Un genre entier de palmiers andins — et la Colombie en est l’épicentre
Quand on parle de « palmier de cire », on pense généralement à une seule espèce (celle de Cocora). En réalité, le genre Ceroxylon regroupe 12 espèces reconnues, toutes strictement andines, réparties du Venezuela à la Bolivie. Leur univers : les forêts de nuages à flanc de cordillère, entre 800 et 3 500 mètres d’altitude.
Et dans cette famille, la Colombie occupe une place à part puisqu’elle abrite 7 des 12 espèces du genre. C’est la plus grande diversité de palmiers de cire de tous les pays andins.
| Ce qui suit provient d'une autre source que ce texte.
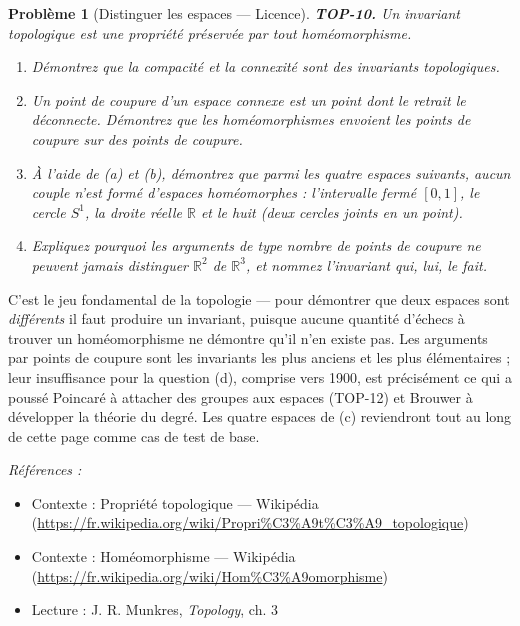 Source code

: \documentclass[11pt]{article}
\newtheorem{problem}{Problème}
\newenvironment{refs}{\par\small\noindent\emph{Références :}\begin{itemize}\setlength\itemsep{0pt}}{\end{itemize}\normalsize}
\begin{document}
\bigskip

\begin{problem}[{Distinguer les espaces --- Licence}]
\textbf{TOP-10.} Un \textit{invariant topologique} est une propriété préservée par tout
homéomorphisme.
\begin{enumerate}
\item[(a)] Démontrez que la compacité et la connexité sont des invariants topologiques.
\item[(b)] Un \textit{point de coupure} d'un espace connexe est un point dont le retrait le déconnecte.
Démontrez que les homéomorphismes envoient les points de coupure sur des points de coupure.
\item[(c)] À l'aide de (a) et (b), démontrez que parmi les quatre espaces suivants, aucun couple n'est formé
d'espaces homéomorphes : l'intervalle fermé $ [0,1] $, le cercle $ S^1 $, la droite réelle $\mathbb{R}$ et le
huit (deux cercles joints en un point).
\item[(d)] Expliquez pourquoi les arguments de type \og{} nombre de points de coupure \fg{} ne peuvent jamais
distinguer $ \mathbb{R}^2 $ de $ \mathbb{R}^3 $, et nommez l'invariant qui, lui, le fait.
\end{enumerate}

\end{problem}

\noindent C'est le jeu fondamental de la topologie --- pour démontrer que deux espaces sont
\textit{différents} il faut produire un invariant, puisque aucune quantité d'échecs à trouver un
homéomorphisme ne démontre qu'il n'en existe pas. Les arguments par points de coupure sont les invariants
les plus anciens et les plus élémentaires ; leur insuffisance pour la question (d), comprise vers 1900,
est précisément ce qui a poussé Poincaré à attacher des groupes aux espaces (TOP-12) et Brouwer à
développer la théorie du degré. Les quatre espaces de (c) reviendront tout au long de cette page comme cas
de test de base.

\begin{refs}
\item Contexte : Propriété topologique --- Wikipédia (\url{https://fr.wikipedia.org/wiki/Propri%C3%A9t%C3%A9_topologique})
\item Contexte : Homéomorphisme --- Wikipédia (\url{https://fr.wikipedia.org/wiki/Hom%C3%A9omorphisme})
\item Lecture : J. R. Munkres, \textit{Topology}, ch. 3
\end{refs}
\end{document}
Davantage que le Pérou (6 espèces), l’Équateur (4), le Venezuela (2) ou la Bolivie (2).
Parmi les espèces colombiennes, quatre sont menacées :
- Ceroxylon quindiuense : l’arbre national, le géant du genre, celui que tout le monde vient voir à Cocora.
- Ceroxylon alpinum : présent en Colombie et au Venezuela, c’est l’espèce que l’on croise à la Samaria.
- Ceroxylon ventricosum : au tronc plus robuste et aux feuilles disposées différemment, c’est lui qu’on trouve dans le Cauca et le Caquetá.
- Ceroxylon sasaimae : la seule espèce endémique de Colombie, dont on a recensé à peine une centaine d’individus adultes dans le Cundinamarca, et redécouverte à l’état sauvage en Antioquia en 2011.
Les trois autres espèces présentes en Colombie — C. ceriferum (Sierra Nevada de Santa Marta et Serranía del Perijá), C. vogelianum et C. amazonicum — complètent ce tableau qui fait de la Colombie le véritable centre mondial de diversité des palmiers de cire.
Ceroxylon quindiuense : le géant du genre
Le palmier de cire du Quindío (Ceroxylon quindiuense) est le plus grand palmier au monde — et la plus grande monocotylédone de la planète. Les spécimens les plus hauts dépassent 50 mètres, certains atteignant 60 à 65 mètres selon les relevés.
C’est aussi l’arbre national de la Colombie depuis 1985, mais l’idée remonte plus loin : c’est le botaniste colombien Armando Dugand qui l’a proposé en 1949, lors d’un congrès de botanique à Bogotá.
L’espèce a été décrite scientifiquement pour la première fois en 1801 par Alexander von Humboldt et Aimé Bonpland, lors de leur traversée du Camino del Quindío, une route de montagne qui reliait Ibagué à Cartago. Son nom « palmier de cire » (Ceroxylon = cire + bois) fait référence à la couche de cire blanchâtre qui recouvre le tronc, bien visible quand on s’en approche.
Un arbre des montagnes, pas seulement du Quindío

Le nom complet de l’espèce — palmier de cire du Quindío — induit en erreur. Il ne désigne pas le département actuel du Quindío, créé bien après la description de Humboldt. En 1801, les « montañas del Quindío » désignaient l’ensemble des montagnes de la cordillère Centrale que traversait le Camino del Quindío entre Ibagué et Cartago. C’est là que Humboldt a observé et décrit l’espèce, et c’est de cette route qu’elle tire son nom — pas d’un territoire administratif qui n’existait pas encore.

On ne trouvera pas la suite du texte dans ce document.